PDP member Nizam-ud-Din interrupted Harsh Dev Singh of Panthers party, who had stated that change in the nomenclature of state’s chief minister as ‘Wazir-i-Azam’ and governor as ‘Sadr-i-Riyasat’ amounted to turning back the clock “Yeh Ghadi Ki Suiyaan Peachey Karnay Ki Koshish Kar Rahey Hain, so as to give an impression of J&K being a separate, sovereign and independent nation. Nizam-ud-Din put in a contrary view stating, “The union government has its own jurisdiction and the House too has its own jurisdiction. Moreover the House has passed the resolution on autonomy and we can discuss that in the House. Though constitutionally speaking he (Harsh) can discuss the issue in the House yet the recommendation of interlocutors appointed by the Centre is a subject with the union government as the report is submitted to them. Therefore, it would not be proper for any member to criticize the interlocutors or the recommendation till it is put in public domain. Therefore, anyone criticizing the recommendation prematurely will be vitiating the peace process and will not be taken as a facilitator,” said Nizam-ud-Din. Harsh Dev Singh cast the reported recommendation of interlocutors as an “attempt to weaken the ties of State with the Centre” while saying that kind of recommendation is beyond the constitutional brief of interlocutors. “The recommendation is extra-constitutional. We condemn it and strongly oppose the recommendation,” Harsh maintained. BJP Legislature Party leader Prof Chaman Lal Gupta endorsed his point and asserted that any move aiming at restoration of pre-53 situation would be opposed tooth and nail. BJP members generally held the view expressed by Harsh and Gupta-the BJP legislative party leader.
Independent MLA Abdul Rashid stated that even after the signing of Instrument of Accession, this provision was there. Rashid threw a spanner at works, as he mocked “Ghadi Ki Suiyaan Peachey Hi Jaati Hain Jab Ghadi Ruk Jaati Hai.” NC MLA- Shamima Firdous endorsed Rashid’s take, saying “Haan Ghadi Ki Suiyaan To ’53 Par Ruki Hui Hain.”

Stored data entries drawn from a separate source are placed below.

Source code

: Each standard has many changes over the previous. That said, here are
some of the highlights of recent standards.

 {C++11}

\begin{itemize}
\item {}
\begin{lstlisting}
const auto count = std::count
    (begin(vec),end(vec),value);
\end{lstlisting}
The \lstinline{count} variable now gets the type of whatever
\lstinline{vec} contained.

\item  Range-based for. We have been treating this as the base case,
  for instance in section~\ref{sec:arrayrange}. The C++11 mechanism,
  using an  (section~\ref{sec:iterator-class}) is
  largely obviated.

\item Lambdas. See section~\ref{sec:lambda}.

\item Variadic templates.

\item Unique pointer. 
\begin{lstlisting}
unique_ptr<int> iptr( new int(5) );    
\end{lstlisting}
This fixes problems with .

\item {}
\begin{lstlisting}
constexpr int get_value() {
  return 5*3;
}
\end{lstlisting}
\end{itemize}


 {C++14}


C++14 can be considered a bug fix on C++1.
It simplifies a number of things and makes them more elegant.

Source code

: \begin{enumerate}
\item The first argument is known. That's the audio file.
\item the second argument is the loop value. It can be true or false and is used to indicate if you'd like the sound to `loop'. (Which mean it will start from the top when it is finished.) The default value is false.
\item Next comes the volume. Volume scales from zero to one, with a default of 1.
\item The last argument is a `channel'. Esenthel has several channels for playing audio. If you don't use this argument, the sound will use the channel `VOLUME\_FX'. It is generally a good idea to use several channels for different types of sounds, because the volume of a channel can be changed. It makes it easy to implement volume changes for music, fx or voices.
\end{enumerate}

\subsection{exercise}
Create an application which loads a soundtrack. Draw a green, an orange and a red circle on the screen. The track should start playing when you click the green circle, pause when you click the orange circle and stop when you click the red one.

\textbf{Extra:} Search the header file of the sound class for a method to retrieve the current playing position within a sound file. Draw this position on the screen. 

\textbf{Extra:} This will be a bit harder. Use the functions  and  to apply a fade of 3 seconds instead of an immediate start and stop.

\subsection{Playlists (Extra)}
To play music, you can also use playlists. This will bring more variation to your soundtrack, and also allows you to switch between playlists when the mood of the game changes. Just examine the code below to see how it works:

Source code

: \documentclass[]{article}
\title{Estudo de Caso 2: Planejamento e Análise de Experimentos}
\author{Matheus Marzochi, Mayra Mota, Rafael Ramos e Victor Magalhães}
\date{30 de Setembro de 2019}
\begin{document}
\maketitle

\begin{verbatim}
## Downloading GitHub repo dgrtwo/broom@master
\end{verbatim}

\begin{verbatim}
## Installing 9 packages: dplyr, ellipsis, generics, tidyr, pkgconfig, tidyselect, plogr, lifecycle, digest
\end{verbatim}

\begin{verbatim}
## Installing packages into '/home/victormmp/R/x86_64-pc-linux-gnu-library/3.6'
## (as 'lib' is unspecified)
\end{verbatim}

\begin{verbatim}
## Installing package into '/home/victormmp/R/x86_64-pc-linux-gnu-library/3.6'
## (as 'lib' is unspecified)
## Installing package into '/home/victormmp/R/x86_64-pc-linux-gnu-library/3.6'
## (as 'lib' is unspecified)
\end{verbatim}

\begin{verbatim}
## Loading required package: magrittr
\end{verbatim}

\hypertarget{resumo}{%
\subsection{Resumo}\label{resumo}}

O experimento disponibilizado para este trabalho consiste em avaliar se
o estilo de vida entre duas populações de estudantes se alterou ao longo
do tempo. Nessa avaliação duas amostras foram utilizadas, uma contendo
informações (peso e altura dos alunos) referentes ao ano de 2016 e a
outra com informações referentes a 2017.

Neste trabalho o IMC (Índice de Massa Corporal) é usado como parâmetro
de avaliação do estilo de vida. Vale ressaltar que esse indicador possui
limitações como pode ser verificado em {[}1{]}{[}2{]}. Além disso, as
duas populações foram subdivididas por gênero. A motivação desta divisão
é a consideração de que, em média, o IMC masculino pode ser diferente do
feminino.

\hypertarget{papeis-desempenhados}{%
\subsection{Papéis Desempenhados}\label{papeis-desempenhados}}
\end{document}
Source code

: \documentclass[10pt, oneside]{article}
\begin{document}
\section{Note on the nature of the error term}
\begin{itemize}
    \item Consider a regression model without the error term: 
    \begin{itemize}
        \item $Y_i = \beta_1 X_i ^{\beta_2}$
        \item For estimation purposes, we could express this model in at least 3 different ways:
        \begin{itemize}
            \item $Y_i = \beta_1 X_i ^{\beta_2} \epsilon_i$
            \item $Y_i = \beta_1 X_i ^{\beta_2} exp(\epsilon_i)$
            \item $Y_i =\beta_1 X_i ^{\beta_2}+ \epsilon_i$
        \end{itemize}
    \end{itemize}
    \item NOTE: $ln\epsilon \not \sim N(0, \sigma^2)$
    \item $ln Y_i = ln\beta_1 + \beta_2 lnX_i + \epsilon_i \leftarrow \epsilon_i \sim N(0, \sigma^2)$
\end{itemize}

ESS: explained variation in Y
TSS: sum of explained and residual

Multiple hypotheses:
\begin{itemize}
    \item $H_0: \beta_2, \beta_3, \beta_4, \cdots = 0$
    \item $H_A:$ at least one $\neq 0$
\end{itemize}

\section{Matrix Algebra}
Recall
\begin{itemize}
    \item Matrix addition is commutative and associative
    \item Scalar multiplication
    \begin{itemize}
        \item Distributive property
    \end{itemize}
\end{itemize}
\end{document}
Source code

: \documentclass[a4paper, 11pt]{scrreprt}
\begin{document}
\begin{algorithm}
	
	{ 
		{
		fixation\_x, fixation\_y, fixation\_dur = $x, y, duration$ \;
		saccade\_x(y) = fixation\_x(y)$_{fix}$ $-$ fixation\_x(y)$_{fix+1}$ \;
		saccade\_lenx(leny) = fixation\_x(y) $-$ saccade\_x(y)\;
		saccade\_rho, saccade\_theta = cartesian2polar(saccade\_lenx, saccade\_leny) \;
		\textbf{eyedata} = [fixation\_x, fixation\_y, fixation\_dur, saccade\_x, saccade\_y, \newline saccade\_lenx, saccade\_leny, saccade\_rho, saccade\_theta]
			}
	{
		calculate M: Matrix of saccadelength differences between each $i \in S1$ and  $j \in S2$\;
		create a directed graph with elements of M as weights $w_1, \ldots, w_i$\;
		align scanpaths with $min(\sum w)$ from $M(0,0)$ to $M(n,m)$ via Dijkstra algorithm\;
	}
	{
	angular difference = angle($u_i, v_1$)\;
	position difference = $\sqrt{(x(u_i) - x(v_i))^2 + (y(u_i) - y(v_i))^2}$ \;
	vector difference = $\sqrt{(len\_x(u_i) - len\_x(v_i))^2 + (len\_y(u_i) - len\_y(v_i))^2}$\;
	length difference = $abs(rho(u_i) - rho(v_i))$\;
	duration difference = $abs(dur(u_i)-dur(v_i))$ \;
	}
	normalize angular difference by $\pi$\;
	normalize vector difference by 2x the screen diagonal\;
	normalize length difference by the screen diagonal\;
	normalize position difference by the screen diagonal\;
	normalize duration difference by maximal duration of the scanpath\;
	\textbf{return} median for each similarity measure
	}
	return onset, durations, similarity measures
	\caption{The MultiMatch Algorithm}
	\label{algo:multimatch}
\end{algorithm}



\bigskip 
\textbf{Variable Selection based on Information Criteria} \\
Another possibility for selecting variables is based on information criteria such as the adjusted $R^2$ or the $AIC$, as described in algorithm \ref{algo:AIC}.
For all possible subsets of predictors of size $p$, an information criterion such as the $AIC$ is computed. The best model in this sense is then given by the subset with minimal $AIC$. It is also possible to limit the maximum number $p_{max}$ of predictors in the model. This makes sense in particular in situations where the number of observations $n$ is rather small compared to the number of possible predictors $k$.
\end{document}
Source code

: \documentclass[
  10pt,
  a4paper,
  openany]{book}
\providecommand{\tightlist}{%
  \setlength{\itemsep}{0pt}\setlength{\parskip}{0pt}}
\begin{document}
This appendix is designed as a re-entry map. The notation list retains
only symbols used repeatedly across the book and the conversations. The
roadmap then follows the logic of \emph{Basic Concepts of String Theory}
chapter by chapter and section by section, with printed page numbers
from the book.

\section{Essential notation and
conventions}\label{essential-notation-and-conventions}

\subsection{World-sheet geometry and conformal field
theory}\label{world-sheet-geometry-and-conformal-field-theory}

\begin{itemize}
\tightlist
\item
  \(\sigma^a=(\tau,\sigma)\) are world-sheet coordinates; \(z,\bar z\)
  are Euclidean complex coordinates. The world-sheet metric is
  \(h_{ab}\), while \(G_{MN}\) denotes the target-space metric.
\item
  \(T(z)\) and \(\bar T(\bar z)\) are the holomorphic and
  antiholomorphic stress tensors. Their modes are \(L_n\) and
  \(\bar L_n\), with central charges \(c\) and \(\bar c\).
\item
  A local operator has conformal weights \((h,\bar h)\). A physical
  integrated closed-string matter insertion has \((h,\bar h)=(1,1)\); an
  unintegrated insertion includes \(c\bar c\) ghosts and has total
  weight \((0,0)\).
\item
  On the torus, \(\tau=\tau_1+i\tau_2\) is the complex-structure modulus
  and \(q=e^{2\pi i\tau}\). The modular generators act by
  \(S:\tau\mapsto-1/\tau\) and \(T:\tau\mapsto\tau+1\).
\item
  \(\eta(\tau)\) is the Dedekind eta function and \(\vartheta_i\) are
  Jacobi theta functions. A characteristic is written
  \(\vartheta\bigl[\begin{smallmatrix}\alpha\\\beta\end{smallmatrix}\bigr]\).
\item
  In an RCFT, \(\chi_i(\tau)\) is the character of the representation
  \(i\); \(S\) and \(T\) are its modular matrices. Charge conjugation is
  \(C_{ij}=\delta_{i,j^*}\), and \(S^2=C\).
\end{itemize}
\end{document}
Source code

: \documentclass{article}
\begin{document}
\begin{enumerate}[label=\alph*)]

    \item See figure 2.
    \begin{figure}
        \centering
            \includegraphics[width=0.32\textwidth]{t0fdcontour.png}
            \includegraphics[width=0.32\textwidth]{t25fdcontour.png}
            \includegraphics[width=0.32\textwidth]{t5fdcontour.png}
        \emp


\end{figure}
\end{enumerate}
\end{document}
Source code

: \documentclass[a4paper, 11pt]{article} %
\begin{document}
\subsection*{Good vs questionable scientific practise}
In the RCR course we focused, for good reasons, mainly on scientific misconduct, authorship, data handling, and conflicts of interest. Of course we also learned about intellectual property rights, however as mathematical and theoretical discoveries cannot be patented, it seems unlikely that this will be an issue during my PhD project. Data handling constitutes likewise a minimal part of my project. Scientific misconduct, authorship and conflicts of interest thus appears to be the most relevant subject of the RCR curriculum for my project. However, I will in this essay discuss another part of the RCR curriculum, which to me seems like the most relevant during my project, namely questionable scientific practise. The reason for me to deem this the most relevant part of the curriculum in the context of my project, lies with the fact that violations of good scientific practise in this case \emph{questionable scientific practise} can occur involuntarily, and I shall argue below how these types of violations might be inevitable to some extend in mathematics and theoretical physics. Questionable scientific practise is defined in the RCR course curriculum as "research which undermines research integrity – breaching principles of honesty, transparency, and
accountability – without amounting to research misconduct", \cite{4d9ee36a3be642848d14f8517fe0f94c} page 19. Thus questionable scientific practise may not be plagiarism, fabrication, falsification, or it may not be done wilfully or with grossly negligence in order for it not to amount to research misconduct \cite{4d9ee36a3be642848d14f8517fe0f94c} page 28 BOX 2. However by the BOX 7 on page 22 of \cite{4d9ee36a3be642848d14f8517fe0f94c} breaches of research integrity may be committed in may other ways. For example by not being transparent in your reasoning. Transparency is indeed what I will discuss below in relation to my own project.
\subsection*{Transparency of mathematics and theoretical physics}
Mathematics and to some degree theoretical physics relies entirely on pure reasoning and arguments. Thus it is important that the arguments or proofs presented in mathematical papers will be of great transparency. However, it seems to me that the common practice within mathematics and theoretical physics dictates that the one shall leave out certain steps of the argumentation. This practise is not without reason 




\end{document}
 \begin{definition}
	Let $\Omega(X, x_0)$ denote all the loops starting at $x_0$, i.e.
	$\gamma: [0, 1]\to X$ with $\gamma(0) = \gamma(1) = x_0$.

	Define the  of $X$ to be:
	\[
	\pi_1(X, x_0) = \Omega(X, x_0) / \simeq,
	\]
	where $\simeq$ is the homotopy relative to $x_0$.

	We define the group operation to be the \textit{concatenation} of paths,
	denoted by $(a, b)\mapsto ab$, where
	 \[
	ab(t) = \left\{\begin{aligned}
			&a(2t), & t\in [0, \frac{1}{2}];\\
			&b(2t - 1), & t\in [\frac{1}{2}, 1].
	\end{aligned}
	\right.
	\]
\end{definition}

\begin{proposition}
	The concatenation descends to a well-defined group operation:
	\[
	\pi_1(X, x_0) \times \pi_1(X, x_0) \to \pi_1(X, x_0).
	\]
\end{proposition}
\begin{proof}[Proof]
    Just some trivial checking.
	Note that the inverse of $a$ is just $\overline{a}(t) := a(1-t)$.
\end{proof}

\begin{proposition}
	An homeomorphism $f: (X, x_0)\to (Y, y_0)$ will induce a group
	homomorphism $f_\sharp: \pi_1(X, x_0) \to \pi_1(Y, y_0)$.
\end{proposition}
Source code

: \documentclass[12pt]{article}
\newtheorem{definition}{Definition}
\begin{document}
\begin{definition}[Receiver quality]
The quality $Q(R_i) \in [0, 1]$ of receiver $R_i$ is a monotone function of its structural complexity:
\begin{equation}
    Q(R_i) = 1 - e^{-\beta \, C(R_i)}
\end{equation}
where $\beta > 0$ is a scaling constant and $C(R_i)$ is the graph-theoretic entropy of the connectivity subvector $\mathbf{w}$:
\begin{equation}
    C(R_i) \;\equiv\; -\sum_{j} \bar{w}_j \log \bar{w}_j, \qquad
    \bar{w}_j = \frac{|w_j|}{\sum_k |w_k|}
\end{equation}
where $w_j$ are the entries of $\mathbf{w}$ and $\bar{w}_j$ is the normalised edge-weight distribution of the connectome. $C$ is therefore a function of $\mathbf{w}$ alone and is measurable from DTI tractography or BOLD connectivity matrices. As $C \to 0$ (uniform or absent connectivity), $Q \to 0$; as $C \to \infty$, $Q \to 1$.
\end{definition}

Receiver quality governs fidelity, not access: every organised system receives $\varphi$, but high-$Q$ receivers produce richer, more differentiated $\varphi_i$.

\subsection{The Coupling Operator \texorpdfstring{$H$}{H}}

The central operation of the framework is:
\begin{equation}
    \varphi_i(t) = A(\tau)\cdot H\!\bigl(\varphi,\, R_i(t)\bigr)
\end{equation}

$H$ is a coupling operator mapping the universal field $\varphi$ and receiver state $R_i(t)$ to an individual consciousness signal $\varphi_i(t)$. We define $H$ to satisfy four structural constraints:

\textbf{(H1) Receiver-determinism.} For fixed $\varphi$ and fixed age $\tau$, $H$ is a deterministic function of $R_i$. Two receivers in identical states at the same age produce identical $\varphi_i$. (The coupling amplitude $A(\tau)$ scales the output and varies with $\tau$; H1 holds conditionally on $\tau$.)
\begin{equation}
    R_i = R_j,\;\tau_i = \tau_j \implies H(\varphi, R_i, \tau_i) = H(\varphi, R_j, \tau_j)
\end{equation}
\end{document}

The debate might be premature-an exercise in futility, it might be worthwhile to debate it later, when the details are known, and if at all such a recommendation has been made, the context in which it is made has to be known. The crux lies in effective political empowerment, rather than mere change of nomenclature. To debate issues later, once the facts are fully known might be worthwhile and make sense!